Third, implementing a similar nickel smelting project in the Philippines would likely intensify political or social conflicts with various local actors. One major issue would be the displacement of the country’s sizable artisanal and small-scale mining community, which comprises roughly 300,000 miners working on both formal and informal concessions. Many of these small-scale miners rely on mercury and cyanide in their nickel laterite processing, a practice that could be disrupted. While limiting these environmentally damaging activities could itself be beneficial, evidence from Indonesia suggests that these smaller miners could simply relocate their operations elsewhere within the country to offset the expansion of large-scale mining.

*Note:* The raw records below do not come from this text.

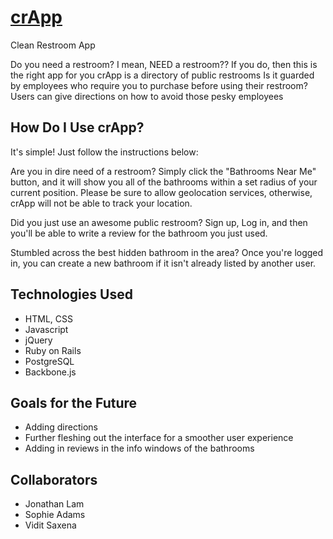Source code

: # [crApp](https://secure-ocean-9918.herokuapp.com/)
Clean Restroom App

Do you need a restroom? I mean, NEED a restroom??
If you do, then this is the right app for you
crApp is a directory of public restrooms
Is it guarded by employees who require you to purchase before using their restroom?
Users can give directions on how to avoid those pesky employees

## How Do I Use crApp?

It's simple! Just follow the instructions below:

Are you in dire need of a restroom? Simply click the "Bathrooms Near Me" button, and it will show you all of the bathrooms within a set radius of your current position. Please be sure to allow geolocation services, otherwise, crApp will not be able to track your location.

Did you just use an awesome public restroom? Sign up, Log in, and then you'll be able to write a review for the bathroom you just used.

Stumbled across the best hidden bathroom in the area? Once you're logged in, you can create a new bathroom if it isn't already listed by another user.

## Technologies Used

- HTML, CSS
- Javascript
- jQuery
- Ruby on Rails
- PostgreSQL
- Backbone.js

## Goals for the Future

- Adding directions
- Further fleshing out the interface for a smoother user experience
- Adding in reviews in the info windows of the bathrooms

## Collaborators
  - Jonathan Lam
  - Sophie Adams
  - Vidit Saxena
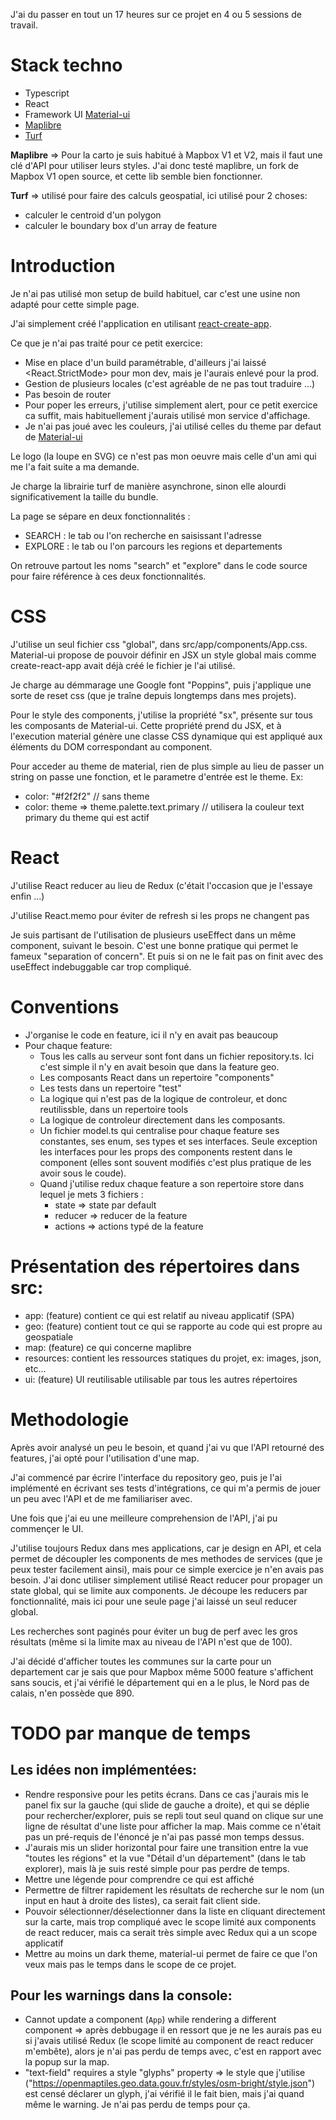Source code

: J'ai du passer en tout un 17 heures sur ce projet en 4 ou 5 sessions de travail.

# Stack techno
 - Typescript
 - React
 - Framework UI [Material-ui](https://mui.com/)
 - [Maplibre](https://maplibre.org/)
 - [Turf](https://turfjs.org/)

**Maplibre** => Pour la carto je suis habitué à Mapbox V1 et V2, mais il faut une clé d'API pour utiliser leurs styles. J'ai donc testé maplibre, un fork de Mapbox V1 open source, et cette lib semble bien fonctionner.

**Turf** => utilisé pour faire des calculs geospatial, ici utilisé pour 2 choses:
 - calculer le centroid d'un polygon
 - calculer le boundary box d'un array de feature 

# Introduction

Je n'ai pas utilisé mon setup de build habituel, car c'est une usine non adapté pour cette simple page.

J'ai simplement créé l'application en utilisant [react-create-app](https://create-react-app.dev/).

Ce que je n'ai pas traité pour ce petit exercice:
 - Mise en place d'un build paramétrable, d'ailleurs j'ai laissé <React.StrictMode> pour mon dev, mais je l'aurais enlevé pour la prod.
 - Gestion de plusieurs locales (c'est agréable de ne pas tout traduire ...)
 - Pas besoin de router
 - Pour poper les erreurs, j'utilise simplement alert, pour ce petit exercice ca suffit, mais habituellement j'aurais utilisé mon service d'affichage.
 - Je n'ai pas joué avec les couleurs, j'ai utilisé celles du theme par defaut de [Material-ui](https://mui.com/material-ui/)

Le logo (la loupe en SVG) ce n'est pas mon oeuvre mais celle d'un ami qui me l'a fait suite a ma demande.

Je charge la librairie turf de manière asynchrone, sinon elle alourdi significativement la taille du bundle.

La page se sépare en deux fonctionnalités :
 - SEARCH : le tab ou l'on recherche en saisissant l'adresse
 - EXPLORE : le tab ou l'on parcours les regions et departements

On retrouve partout les noms "search" et "explore" dans le code source pour faire référence à ces deux fonctionnalités.

# CSS

J'utilise un seul fichier css "global", dans src/app/components/App.css. Material-ui propose de pouvoir définir en JSX un style global mais comme create-react-app avait déjà créé le fichier je l'ai utilisé. 

Je charge au démmarage une Google font "Poppins", puis j'applique une sorte de reset css (que je traîne depuis longtemps dans mes projets).

Pour le style des components, j'utilise la propriété "sx", présente sur tous les composants de Material-ui. Cette propriété prend du JSX, et à l'execution material génère une classe CSS dynamique qui est appliqué aux éléments du DOM correspondant au component.

Pour acceder au theme de material, rien de plus simple au lieu de passer un string on passe une fonction, et le parametre d'entrée est le theme. Ex:
 - color: "#f2f2f2" // sans theme
 - color: theme => theme.palette.text.primary // utilisera la couleur text primary du theme qui est actif

# React

J'utilise React reducer au lieu de Redux (c'était l'occasion que je l'essaye enfin ...)

J'utilise React.memo pour éviter de refresh si les props ne changent pas

Je suis partisant de l'utilisation de plusieurs useEffect dans un même component, suivant le besoin. C'est une bonne pratique qui permet le fameux "separation of concern". Et puis si on ne le fait pas on finit avec des useEffect indebuggable car trop compliqué.

# Conventions

 - J'organise le code en feature, ici il n'y en avait pas beaucoup
 - Pour chaque feature:
   - Tous les calls au serveur sont font dans un fichier repository.ts. Ici c'est simple il n'y en avait besoin que dans la feature geo.
   - Les composants React dans un repertoire "components"
   - Les tests dans un repertoire "test"
   - La logique qui n'est pas de la logique de controleur, et donc reutilissble, dans un repertoire tools 
   - La logique de controleur directement dans les composants.
   - Un fichier model.ts qui centralise pour chaque feature ses constantes, ses enum, ses types et ses interfaces. Seule exception les interfaces pour les props des components restent dans le component (elles sont souvent modifiés c'est plus pratique de les avoir sous le coude).
   - Quand j'utilise redux chaque feature a son repertoire store dans lequel je mets 3 fichiers :
     - state => state par default
     - reducer => reducer de la feature
     - actions => actions typé de la feature

# Présentation des répertoires dans src:
  - app: (feature) contient ce qui est relatif au niveau applicatif (SPA)
  - geo: (feature) contient tout ce qui se rapporte au code qui est propre au geospatiale
  - map: (feature) ce qui concerne maplibre
  - resources: contient les ressources statiques du projet, ex: images, json, etc...
  - ui: (feature) UI reutilisable utilisable par tous les autres répertoires

# Methodologie

Après avoir analysé un peu le besoin, et quand j'ai vu que l'API retourné des features, j'ai opté pour l'utilisation d'une map.

J'ai commencé par écrire l'interface du repository geo, puis je l'ai implémenté en écrivant ses tests d'intégrations, ce qui m'a permis de jouer un peu avec l'API et de me familiariser avec.

Une fois que j'ai eu une meilleure comprehension de l'API, j'ai pu commençer le UI.

J'utilise toujours Redux dans mes applications, car je design en API, et cela permet de découpler les components de mes methodes de services (que je peux tester facilement ainsi), mais pour ce simple exercice je n'en avais pas besoin. J'ai donc utiliser simplement utilisé React reducer pour propager un state global, qui se limite aux components. Je découpe les reducers par fonctionnalité, mais ici pour une seule page j'ai laissé un seul reducer global.

Les recherches sont paginés pour éviter un bug de perf avec les gros résultats (même si la limite max au niveau de l'API n'est que de 100).

J'ai décidé d'afficher toutes les communes sur la carte pour un departement car je sais que pour Mapbox même 5000 feature s'affichent sans soucis, et j'ai vérifié le département qui en a le plus, le Nord pas de calais, n'en possède que 890.

# TODO par manque de temps

## Les idées non implémentées:
 - Rendre responsive pour les petits écrans. Dans ce cas j'aurais mis le panel fix sur la gauche (qui slide de gauche a droite), et qui se déplie pour rechercher/explorer, puis se repli tout seul quand on clique sur une ligne de résultat d'une liste pour afficher la map. Mais comme ce n'était pas un pré-requis de l'énoncé je n'ai pas passé mon temps dessus.
 - J'aurais mis un slider horizontal pour faire une transition entre la vue "toutes les régions" et la vue "Détail d'un département" (dans le tab explorer), mais là je suis resté simple pour pas perdre de temps.
 - Mettre une légende pour comprendre ce qui est affiché
 - Permettre de filtrer rapidement les résultats de recherche sur le nom (un input en haut à droite des listes), ca serait fait client side.
 - Pouvoir sélectionner/déselectionner dans la liste en cliquant directement sur la carte, mais trop compliqué avec le scope limité aux components de react reducer, mais ca serait très simple avec Redux qui a un scope applicatif
 - Mettre au moins un dark theme, material-ui permet de faire ce que l'on veux mais pas le temps dans le scope de ce projet.

## Pour les warnings dans la console:
 - Cannot update a component (`App`) while rendering a different component  => après debbugage il en ressort que je ne les aurais pas eu si j'avais utilisé Redux (le scope limité au component de react reducer m'embête), alors je n'ai pas perdu de temps avec, c'est en rapport avec la popup sur la map.
 - "text-field" requires a style "glyphs" property => le style que j'utilise ("https://openmaptiles.geo.data.gouv.fr/styles/osm-bright/style.json") est censé déclarer un glyph, j'ai vérifié il le fait bien, mais j'ai quand même le warning. Je n'ai pas perdu de temps pour ça.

Furthermore, since the 1990s, decentralized governance has empowered local elites like governors and mayors to designate “small-scale” mining areas within mineral concessions. Artificially depressing nickel ore prices, as seen in Indonesia, would exacerbate the desperation of these already vulnerable small-scale miners, who wield more power in the Philippines compared to their Indonesian counterparts, potentially leading to severe conflicts.
And finally, inviting Chinese smelting firms to the Philippines in exchange for lower ore prices, as per the Indonesian model, would pose a significant national security threat. Given Indonesia’s relative distance from China’s most assertive actions in the South China Sea, despite ongoing frictions around the Natuna Islands, allows the elites to tolerate potential security risks in pursuit of economic development. However, the Philippines’ active territorial disputes with China in the South China Sea make such an arrangement far more precarious. The inability of the Philippines to effectively monitor and regulate Chinese investments, as evidenced by the proliferation of Chinese scam compounds and online gambling firms, further compounds the risk of these smelters being leveraged by the Chinese state to exert pressure on the Philippines. With China already wielding significant influence over the Philippines’ critical energy grid transmission sector, allowing further Chinese dominance in the strategically vital nickel industry could have severe geopolitical consequences for the country.
Ultimately, the feasibility hurdles, probable environmental degradation, rising political and social strife, and security concerns suggest that the Philippines should chart a divergent course from Indonesia. Given the Philippines’ robust service industry, alternative development trajectories are viable – ones that do not depend on Chinese-backed mineral-driven advancement.
The Philippines should actively pursue alternative foreign investors, such as Japanese or American companies, who are willing to invest in smelters and refiners without the constraints of artificially depressed prices and other problematic factors. Securing support from both the Philippine and foreign governments could significantly encourage these firms to invest and bolster economic development in this crucial Indo-Pacific ally.